§ **What to work on**
Copy out all lines from the entries below in which "subsection" occurs.

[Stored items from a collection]
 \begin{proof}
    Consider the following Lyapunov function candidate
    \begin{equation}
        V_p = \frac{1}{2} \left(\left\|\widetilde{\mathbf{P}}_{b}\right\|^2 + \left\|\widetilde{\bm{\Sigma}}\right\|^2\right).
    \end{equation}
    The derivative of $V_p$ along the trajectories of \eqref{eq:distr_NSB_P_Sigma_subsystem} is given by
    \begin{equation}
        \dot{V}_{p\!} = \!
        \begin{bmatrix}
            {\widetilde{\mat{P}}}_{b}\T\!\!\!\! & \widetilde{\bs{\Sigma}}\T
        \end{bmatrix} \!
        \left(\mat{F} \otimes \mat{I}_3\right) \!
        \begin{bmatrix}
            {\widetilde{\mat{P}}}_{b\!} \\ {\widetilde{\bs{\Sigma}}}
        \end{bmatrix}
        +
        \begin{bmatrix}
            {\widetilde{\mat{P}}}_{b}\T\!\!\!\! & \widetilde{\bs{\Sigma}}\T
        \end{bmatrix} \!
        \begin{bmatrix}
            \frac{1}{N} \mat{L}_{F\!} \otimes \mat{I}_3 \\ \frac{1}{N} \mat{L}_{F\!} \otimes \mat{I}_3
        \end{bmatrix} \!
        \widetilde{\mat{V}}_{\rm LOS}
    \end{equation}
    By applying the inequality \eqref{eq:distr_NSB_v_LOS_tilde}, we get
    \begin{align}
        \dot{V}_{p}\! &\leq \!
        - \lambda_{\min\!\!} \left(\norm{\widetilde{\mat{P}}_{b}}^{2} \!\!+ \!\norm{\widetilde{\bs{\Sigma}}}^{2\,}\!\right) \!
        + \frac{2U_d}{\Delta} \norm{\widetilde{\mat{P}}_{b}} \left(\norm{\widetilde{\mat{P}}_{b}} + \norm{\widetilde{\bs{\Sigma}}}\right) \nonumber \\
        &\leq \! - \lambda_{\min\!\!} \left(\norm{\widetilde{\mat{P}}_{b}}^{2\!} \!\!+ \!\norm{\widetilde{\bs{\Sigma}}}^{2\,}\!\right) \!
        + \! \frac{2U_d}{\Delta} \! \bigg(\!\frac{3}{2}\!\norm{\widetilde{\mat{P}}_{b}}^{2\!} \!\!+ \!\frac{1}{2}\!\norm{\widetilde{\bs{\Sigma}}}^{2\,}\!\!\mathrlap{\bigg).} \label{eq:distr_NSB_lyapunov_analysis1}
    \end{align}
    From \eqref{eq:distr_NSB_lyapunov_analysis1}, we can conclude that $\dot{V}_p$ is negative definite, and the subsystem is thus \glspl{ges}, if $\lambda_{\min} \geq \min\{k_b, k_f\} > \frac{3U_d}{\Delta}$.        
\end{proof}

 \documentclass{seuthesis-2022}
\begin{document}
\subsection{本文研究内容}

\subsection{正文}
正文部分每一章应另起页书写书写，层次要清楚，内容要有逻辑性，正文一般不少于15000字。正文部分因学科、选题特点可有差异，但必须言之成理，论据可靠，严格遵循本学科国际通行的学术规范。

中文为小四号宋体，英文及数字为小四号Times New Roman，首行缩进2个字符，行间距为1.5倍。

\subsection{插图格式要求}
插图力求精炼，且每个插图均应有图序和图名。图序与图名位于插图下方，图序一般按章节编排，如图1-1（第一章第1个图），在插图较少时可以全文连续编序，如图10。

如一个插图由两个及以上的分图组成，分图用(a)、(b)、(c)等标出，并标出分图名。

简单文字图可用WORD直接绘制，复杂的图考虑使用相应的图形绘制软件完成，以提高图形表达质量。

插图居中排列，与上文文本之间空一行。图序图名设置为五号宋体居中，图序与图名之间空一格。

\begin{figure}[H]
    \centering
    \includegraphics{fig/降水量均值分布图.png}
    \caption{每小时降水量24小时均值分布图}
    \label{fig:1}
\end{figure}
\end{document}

§ **Problem solution**
\subsection{本文研究内容}
\subsection{正文}
\subsection{插图格式要求}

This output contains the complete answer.